The Micro: One Developer, 350K Monthly Downloads

Better Auth is built by Bereket Engida, a developer based in San Francisco who has spent years building TypeScript developer tools and open-source libraries. He is the sole founder, which in the open-source world is less of a red flag and more of a common pattern. Many of the most successful developer tools started as one-person projects: SQLite, curl, Homebrew.

The numbers tell a story. 13,000+ GitHub stars. 350,000+ monthly npm downloads. A 5,000-member Discord community. 7,000+ followers on X. 746+ open-source contributors. These are not vanity metrics. For a developer tool, npm downloads are the closest thing to revenue. They mean real developers are putting this into real projects.

The product is a comprehensive authentication framework for TypeScript. It supports 40+ social login providers (Google, GitHub, Apple, Discord, the usual suspects). It handles email and password auth, session management, password resets. It does multi-tenancy with organizations, teams, and roles. It has 50+ plugins covering passkeys, magic links, two-factor auth, JWT, API keys, and anonymous auth. It supports SSO, SAML 2.0, and SCIM provisioning for enterprise customers. It works with Next.js, Nuxt, SvelteKit, Astro, Hono, Express, and about 20 other frameworks.

The critical detail: all of this runs on your database. PostgreSQL, MySQL, SQLite, MongoDB, whatever you are using. Better Auth is not a service. It is a library. Your user data stays in your infrastructure.

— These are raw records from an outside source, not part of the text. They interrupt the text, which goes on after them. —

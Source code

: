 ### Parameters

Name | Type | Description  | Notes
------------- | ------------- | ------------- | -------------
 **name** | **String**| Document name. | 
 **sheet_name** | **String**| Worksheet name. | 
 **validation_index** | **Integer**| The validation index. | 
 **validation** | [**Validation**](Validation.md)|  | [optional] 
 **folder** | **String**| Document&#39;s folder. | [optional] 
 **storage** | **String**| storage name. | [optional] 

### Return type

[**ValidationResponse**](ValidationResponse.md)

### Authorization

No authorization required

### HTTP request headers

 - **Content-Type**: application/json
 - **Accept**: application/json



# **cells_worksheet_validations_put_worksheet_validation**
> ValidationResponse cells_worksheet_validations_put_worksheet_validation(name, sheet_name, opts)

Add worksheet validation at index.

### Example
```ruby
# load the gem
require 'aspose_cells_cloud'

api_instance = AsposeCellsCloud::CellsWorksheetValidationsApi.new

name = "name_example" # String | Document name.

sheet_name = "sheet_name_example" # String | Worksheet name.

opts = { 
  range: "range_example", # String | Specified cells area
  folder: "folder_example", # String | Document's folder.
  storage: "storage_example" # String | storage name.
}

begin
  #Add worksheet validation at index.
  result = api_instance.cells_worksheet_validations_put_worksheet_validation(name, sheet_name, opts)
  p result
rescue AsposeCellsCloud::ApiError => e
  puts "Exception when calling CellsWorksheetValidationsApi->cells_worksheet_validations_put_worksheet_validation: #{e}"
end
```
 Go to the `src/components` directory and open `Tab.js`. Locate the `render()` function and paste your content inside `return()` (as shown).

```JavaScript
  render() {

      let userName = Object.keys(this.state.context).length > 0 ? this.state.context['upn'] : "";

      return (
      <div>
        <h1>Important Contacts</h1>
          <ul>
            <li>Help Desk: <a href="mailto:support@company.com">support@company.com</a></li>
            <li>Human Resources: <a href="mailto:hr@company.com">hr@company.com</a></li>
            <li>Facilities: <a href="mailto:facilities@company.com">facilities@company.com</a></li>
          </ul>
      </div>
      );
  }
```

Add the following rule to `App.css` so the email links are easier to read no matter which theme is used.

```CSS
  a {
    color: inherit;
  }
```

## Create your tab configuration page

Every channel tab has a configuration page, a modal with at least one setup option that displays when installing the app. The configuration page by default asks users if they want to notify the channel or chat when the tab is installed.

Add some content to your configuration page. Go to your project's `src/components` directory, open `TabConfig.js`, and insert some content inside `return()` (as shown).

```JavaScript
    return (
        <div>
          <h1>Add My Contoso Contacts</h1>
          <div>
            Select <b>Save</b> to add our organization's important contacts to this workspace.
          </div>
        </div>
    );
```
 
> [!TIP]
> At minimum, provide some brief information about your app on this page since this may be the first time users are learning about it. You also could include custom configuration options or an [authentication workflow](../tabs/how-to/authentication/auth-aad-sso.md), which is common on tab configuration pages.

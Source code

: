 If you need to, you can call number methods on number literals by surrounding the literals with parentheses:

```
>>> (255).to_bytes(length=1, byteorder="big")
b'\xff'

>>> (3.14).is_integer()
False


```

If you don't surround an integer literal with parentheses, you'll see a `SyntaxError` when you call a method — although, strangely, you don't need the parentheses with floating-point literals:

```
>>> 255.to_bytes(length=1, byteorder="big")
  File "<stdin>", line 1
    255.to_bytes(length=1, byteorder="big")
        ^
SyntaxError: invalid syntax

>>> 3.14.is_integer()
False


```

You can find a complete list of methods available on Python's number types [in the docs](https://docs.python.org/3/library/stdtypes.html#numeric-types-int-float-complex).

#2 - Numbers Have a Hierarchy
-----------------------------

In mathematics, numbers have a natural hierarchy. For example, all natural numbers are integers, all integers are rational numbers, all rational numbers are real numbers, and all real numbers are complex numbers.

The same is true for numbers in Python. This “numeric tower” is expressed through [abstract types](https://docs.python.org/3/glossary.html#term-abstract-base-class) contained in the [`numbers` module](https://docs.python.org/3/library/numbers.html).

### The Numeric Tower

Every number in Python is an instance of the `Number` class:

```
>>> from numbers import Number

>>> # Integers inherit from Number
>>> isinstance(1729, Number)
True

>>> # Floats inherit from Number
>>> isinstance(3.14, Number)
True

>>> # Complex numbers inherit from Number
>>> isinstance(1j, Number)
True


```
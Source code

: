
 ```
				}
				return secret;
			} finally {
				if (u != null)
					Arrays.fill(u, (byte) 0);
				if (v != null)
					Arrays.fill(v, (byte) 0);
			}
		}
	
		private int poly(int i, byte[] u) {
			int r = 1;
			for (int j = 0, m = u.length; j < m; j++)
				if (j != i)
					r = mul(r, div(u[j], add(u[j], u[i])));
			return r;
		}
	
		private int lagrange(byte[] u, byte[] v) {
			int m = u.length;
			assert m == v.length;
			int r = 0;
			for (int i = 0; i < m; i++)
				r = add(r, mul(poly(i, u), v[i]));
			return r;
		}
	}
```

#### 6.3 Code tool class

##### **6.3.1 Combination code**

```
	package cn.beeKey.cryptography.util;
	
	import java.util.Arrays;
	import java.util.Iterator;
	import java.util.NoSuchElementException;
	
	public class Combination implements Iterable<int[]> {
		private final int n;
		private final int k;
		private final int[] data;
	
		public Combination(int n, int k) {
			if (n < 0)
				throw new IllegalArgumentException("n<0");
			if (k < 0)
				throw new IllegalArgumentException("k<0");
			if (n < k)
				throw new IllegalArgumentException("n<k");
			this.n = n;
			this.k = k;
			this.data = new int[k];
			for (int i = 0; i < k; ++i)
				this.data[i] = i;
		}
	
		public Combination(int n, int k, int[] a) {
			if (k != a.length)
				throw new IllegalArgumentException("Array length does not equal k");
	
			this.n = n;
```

Engida came through Y Combinator’s Spring 2025 batch, which tells me the plan is to build a business on top of the open-source project. The dashboard at dash.better-auth.com suggests a managed offering is either live or coming soon. The playbook is familiar: open-source core, paid cloud or enterprise tier. It worked for Supabase, it worked for PostHog, and it works especially well when the open-source project already has genuine adoption.

The Verdict

I think Better Auth is one of the strongest open-source projects I have seen come through YC in the last year. The adoption numbers are real, the product scope is ambitious but coherent, and the “own your auth” positioning hits a nerve that developers have been complaining about for years.

The risk is monetization. Open-source developer tools with massive adoption and zero revenue is a story that can end badly. MongoDB made it work. Redis made it work (eventually, controversially). Plenty of others have not. Engida needs to find a pricing model that captures value without alienating the community that built the project’s momentum.

The other risk is maintenance load. Fifty plugins, twenty frameworks, five databases, and forty social providers is an enormous surface area. With 746 contributors that load is distributed, but the architectural decisions and code review still bottleneck through the core team.

Thirty days, I would want to see the managed offering pricing and whether early customers are signing up. Sixty days, whether the enterprise features (SSO, SCIM, SAML) are driving paid adoption from companies that actually need them. Ninety days, the question is whether Better Auth can build a sales motion for enterprise without losing the developer-first ethos that got them here. The open-source flywheel is spinning. The business needs to catch up before the runway runs out.